Denoel Marcelino de OliveiraI; Andrey MonteiroII; Francisco José Saraiva LinoIII; Alexandre Siciliano ColafranceschiIV

DOI: 10.1590/S0102-76382009000500018

ABSTRACT

Pulmonary artery coarctation often happens in patients with pulmonary atresia. The correction has been usually performed using cardiopulmonary bypass and during the neonatal period, influencing pulmonary artery development and prognosis. Three patients with pulmonary atresia with PDA underwent correction using median sternotomy without cardiopulmonary bypass. The PDA maintained the arterial saturation during Blalock Taussig anastomoses upon the contralateral pulmonary artery. Arterioplasty was performed using an autologous pericardium with 7-0 PDS running suture and saturation was maintained by Blalock shunt. All patients presented good follow-up and where discharged with good enlargment of coarctation area.

RESUMO

A coarctação de artéria pulmonar é comum em pacientes com atresia pulmonar. A correção tem sido com CEC e no período neonatal, quando influencia o desenvolvimento das artérias pulmonares e o prognóstico. Foram corrigidos três pacientes por esternotomia mediana com atresia pulmonar dependentes do ducto arterioso (PCA) sem uso de CEC. O PCA mantinha a saturação durante a confecção do Blalock Taussig na artéria pulmonar contralateral. Arterioplastia foi realizada com sutura de pericárdio autólogo com PDS 7-0 e saturação mantida pelo Blalock. Todos pacientes tiveram boa evolução e alta hospitalar com avaliação de controle demonstrando bom alargamento da área coarctada.
INTRODUCTION

The pulmonary artery stenosis at the insertion site of the ductus arteriosus, also known as coarctation of the pulmonary artery was described in 1954 by Sondergaard [1]. The pulmonary artery stenosis justaductal is extremely common and can occur in up to 60% of cases with pulmonary atresia and up to 10% of patients with pulmonary stenosis [2-4]. Oliveira et al. [5] described in our country, in a study of 766 catheterizations assessment that there was pulmonary obstruction in 37.7% of cases with pulmonary atresia, 8.6% in cases with pulmonary stenosis, 17.2% in cases of tetralogy of Fallot and 28.3% in cases of right ventriculcar double outflow tract with pulmonary stenosis. In cases of pulmonary atresia with atresia of the pulmonary trunk, the levels of obstruction can reach 75% [2].

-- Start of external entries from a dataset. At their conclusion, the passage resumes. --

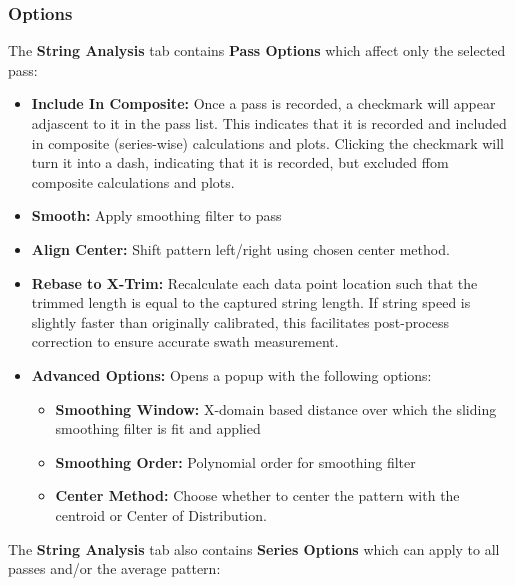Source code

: \documentclass[10pt,letterpaper,titlepage]{article}
\begin{document}
    \subsubsection{Options}
    \label{sec:string_options}
    The \textbf{String Analysis} tab contains \textbf{Pass Options} which affect only the selected pass:
    \begin{itemize}
        \item \textbf{Include In Composite:} Once a pass is recorded, a checkmark will appear adjascent to it in the pass list. This indicates that it is recorded and included in composite (series-wise) calculations and plots. Clicking the checkmark will turn it into a dash, indicating that it is recorded, but excluded ffom composite calculations and plots.
        \item \textbf{Smooth:} Apply smoothing filter to pass
        \item \textbf{Align Center:} Shift pattern left/right using chosen center method.
        \item \textbf{Rebase to X-Trim:} Recalculate each data point location such that the trimmed length is equal to the captured string length. If string speed is slightly faster than originally calibrated, this facilitates post-process correction to ensure accurate swath measurement.
        \item \textbf{Advanced Options:} Opens a popup with the following options:
        \begin{itemize}
            \item \textbf{Smoothing Window:} X-domain based distance over which the sliding smoothing filter is fit and applied
            \item \textbf{Smoothing Order:} Polynomial order for smoothing filter
            \item \textbf{Center Method:} Choose whether to center the pattern with the centroid or Center of Distribution.
        \end{itemize}
    \end{itemize}
    The \textbf{String Analysis} tab also contains \textbf{Series Options} which can apply to all passes and/or the average pattern:
\end{document}
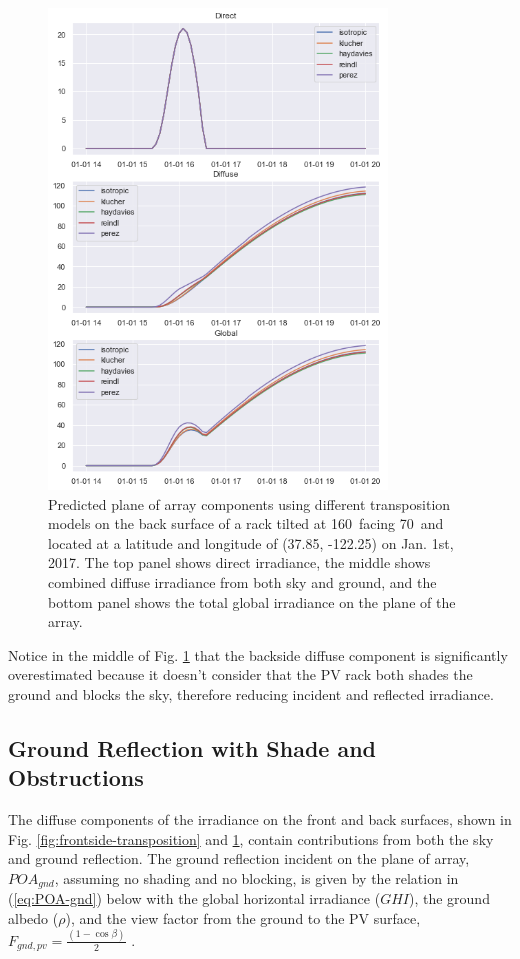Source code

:\documentclass[conference]{IEEEtran}
\begin{document}
\begin{figure}
\centering
\includegraphics[width=9cm]{backside_transposition.png}
\caption{Predicted plane of array components using different transposition models on the back surface of a rack tilted at 160\degree\ facing 70\degree\ and located at a latitude and longitude of (37.85\degree, -122.25\degree) on Jan. 1st, 2017.  The top panel shows direct irradiance, the middle shows combined diffuse irradiance from both sky and ground, and the bottom panel shows the total global irradiance on the plane of the array.}
\label{fig:backside-transposition}
\end{figure}

Notice in the middle of Fig. \ref{fig:backside-transposition} that the backside diffuse component is significantly overestimated because it doesn’t consider that the PV rack both shades the ground and blocks the sky, therefore reducing incident and reflected irradiance.

\subsection{ Ground Reflection with Shade and Obstructions}
The diffuse components of the irradiance on the front and back surfaces, shown in Fig. \ref{fig:frontside-transposition} and \ref{fig:backside-transposition}, contain contributions from both the sky and ground reflection.  The ground reflection incident on the plane of array, $POA_{gnd}$, assuming no shading and no blocking, is given by the relation in (\ref{eq:POA-gnd}) below with the global horizontal irradiance ($GHI$), the ground albedo ($\rho$), and the view factor from the ground to the PV surface, $F_{gnd,pv} = \frac{\left(1-\cos\beta\right)}{2}$ \cite{Marion2017}.
\end{document}
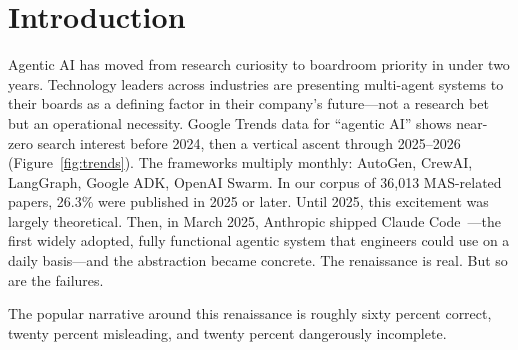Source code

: \documentclass{article}
\begin{document}
\section{Introduction}
\label{sec:intro}

Agentic AI has moved from research curiosity to boardroom priority in under two years.
Technology leaders across industries are presenting multi-agent systems to their boards as
a defining factor in their company's future---not a research bet but an operational
necessity.  Google Trends data for ``agentic AI'' shows near-zero search interest before
2024, then a vertical ascent through 2025--2026 (Figure~\ref{fig:trends}).  The frameworks
multiply monthly: AutoGen, CrewAI, LangGraph, Google ADK, OpenAI Swarm.  In our corpus of
36,013 MAS-related papers, 26.3\% were published in 2025 or later.  Until 2025, this
excitement was largely theoretical.  Then, in March 2025, Anthropic shipped Claude
Code~\citep{anthropic2025claudecode}---the first widely adopted, fully functional agentic
system that engineers could use on a daily basis---and the abstraction became concrete.
The renaissance is real.  But so are the failures.



The popular narrative around this renaissance is roughly sixty percent correct, twenty
percent misleading, and twenty percent dangerously incomplete.
\end{document}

Surgical correction of coarctation of the pulmonary artery should be performed as early as possible, especially in patients who have indication for univentricular correction [6]. The completion of correction of coarctation of the pulmonary artery allows proper development of the pulmonary tree, favoring the vascularization and maintenance of low resistance in the pulmonary arteries [7]. With the delay of surgical treatment, future procedures may be more complex and with less favorable outcomes due to the underdevelopment of the lung, which receives less blood flow [8].

Currently, the treatment of coarctation of the pulmonary artery has been accomplished even in the neonatal period and with use of cardiopulmonary bypass in several centers around the world [6,7,9]. The use of cardiopulmonary bypass in the neonatal period causes to the child a large inflammatory stimulation and can double its intravascular blood volume [10]. Furthermore, it may be necessary to use more severe hypothermia, in order to decrease the arterial flow to facilitate the visualization of the operative field, with the possibility of neurological deficit [11].

Therefore, the aim of this study was to demonstrate the feasibility and immediate results of surgical correction of coarctation of the pulmonary artery without cardiopulmonary bypass, as previously reported by Oliveira et al. [12].


METHODS

In the period between April and October 2008, three children with coarctation of the pulmonary artery (CoAPA) underwent surgery at the National Institute of Cardiology without cardiopulmonary bypass. Two children were female and one male. The weight of one patient was 2.7 kg and 5 kg of the other two. One child was 7 days old and the other two 2 and 4 months (Table 1).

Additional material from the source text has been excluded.